Fluoroscopic and radiographic images from the cadaver studies are shown in Fig. 8. Three exemplary cases illustrate qualitative visual features associated with the differences in MTF, NPS, and DQE detailed above. In each case, window and level were set separately to display the feature of interest in the zoomed region. In Fig. 8(a), fluoroscopic images of a snare catheter (100 kV, 0.015 mAs, EAK ~11 nGy) suggest slightly improved delineation of the edge of the snare loop for the CMOS system. In Fig. 8(b), fluoroscopy of a helical coil (100 kV, 0.015 mAs, EAK ~11 nGy) exhibited notable differences in image noise between the two systems, with the CMOS system allowing slightly improved resolution of the coil. In Fig. 8(c), radiographic visualization of a stent (100 kV, 0.5 mAs equivalent, EAK ~0.4 μGy) appears slightly better in the CMOS system. For tasks, pertinent to orthopaedic surgery — that is, visualization of K‐wires and screws relative to various joint space — there was no perceived advantage to either system. Similarly in guidance of EEG and DBS electrode placement, there was no notable difference in task performance.

Figure 8.

Figure 8

Projection images of a cadaver and interventional devices. Images in (a) and (b) show a single frame (100 kV, 0.015 mAs, EAK ~11 nGy) from a fluoroscopic series during deployment of (a) a snare and (b) a helical coil. (c) Radiographic visualization of a stent (100 kV, 0.5 mAs equivalent, EAK ~0.4 μGy). [Color figure can be viewed at wileyonlinelibrary.com]
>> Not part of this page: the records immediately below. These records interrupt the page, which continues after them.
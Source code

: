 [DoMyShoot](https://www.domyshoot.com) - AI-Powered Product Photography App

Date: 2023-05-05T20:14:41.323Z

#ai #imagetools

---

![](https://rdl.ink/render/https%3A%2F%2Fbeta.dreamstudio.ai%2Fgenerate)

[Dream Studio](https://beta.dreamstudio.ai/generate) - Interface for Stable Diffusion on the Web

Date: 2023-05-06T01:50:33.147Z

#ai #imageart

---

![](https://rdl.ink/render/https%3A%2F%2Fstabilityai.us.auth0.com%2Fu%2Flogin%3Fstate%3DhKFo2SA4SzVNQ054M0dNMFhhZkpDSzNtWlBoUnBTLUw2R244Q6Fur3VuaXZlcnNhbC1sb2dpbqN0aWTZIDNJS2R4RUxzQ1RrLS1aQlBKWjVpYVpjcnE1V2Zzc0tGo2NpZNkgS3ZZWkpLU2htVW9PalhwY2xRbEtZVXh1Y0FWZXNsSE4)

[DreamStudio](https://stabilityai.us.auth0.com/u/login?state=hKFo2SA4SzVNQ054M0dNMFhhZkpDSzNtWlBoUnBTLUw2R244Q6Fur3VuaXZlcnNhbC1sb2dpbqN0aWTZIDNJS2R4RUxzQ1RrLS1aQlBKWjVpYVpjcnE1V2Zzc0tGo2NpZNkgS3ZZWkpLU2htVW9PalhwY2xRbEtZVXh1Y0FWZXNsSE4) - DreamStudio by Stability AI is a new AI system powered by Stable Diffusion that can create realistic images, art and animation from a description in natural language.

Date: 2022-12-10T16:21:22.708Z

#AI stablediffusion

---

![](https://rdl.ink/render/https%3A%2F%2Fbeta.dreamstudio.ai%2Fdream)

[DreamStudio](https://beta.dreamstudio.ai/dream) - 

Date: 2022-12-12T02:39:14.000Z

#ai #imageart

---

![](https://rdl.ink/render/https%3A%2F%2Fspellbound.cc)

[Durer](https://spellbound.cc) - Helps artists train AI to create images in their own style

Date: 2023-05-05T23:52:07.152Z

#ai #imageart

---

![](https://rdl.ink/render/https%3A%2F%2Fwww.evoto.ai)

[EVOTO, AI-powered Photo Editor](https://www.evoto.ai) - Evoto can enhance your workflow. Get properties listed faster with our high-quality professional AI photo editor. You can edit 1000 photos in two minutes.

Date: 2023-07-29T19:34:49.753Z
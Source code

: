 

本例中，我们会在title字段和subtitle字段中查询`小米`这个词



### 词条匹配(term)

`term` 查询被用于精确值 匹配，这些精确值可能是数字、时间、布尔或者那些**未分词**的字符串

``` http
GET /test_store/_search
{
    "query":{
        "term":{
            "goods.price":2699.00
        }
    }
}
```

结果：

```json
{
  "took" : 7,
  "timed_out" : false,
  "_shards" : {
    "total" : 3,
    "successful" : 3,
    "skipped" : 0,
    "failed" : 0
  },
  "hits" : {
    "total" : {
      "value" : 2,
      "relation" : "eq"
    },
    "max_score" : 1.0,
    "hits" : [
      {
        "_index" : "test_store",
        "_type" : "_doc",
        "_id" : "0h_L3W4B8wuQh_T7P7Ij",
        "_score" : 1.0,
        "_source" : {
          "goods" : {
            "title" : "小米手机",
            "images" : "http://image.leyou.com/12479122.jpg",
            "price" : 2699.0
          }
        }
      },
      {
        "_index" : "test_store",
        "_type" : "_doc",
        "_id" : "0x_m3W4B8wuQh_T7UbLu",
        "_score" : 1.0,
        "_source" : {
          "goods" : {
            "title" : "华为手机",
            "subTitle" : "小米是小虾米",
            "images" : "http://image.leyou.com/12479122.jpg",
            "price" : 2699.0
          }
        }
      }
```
The relationship between these qualitative visual differences and the objective performance characterized above is interesting and in some instances, surprising. With respect to electronic readout noise and NPS, the potential advantages of CMOS (stemming primarily from ~3x lower electronic noise) are primarily evident at very low‐dose levels — for example, the improved visualization of the snare and coil at ~11 nGy in Figs. 8(a) and 8(b) consistent with the differences in NNPS and DQE evident at the lowest dose levels in Figs. 5, 6, 7. Interestingly, although the systems differed strongly in image lag characteristics (i.e., ~7x lower lag for CMOS) there was no perceived benefit reported by the observer in fluoroscopic series regarding temporal response. This suggests that while the a‐Si:H system exhibits ~7x higher lag, the magnitude of lag was still sufficiently low as to not diminish task performance in fluoroscopy. The potential advantage of spatial resolution was somewhat evident under higher dose, quantum‐limited imaging conditions as in the radiograph of Fig. 8(c), where the struts of the stent were somewhat better delineated for the CMOS detector.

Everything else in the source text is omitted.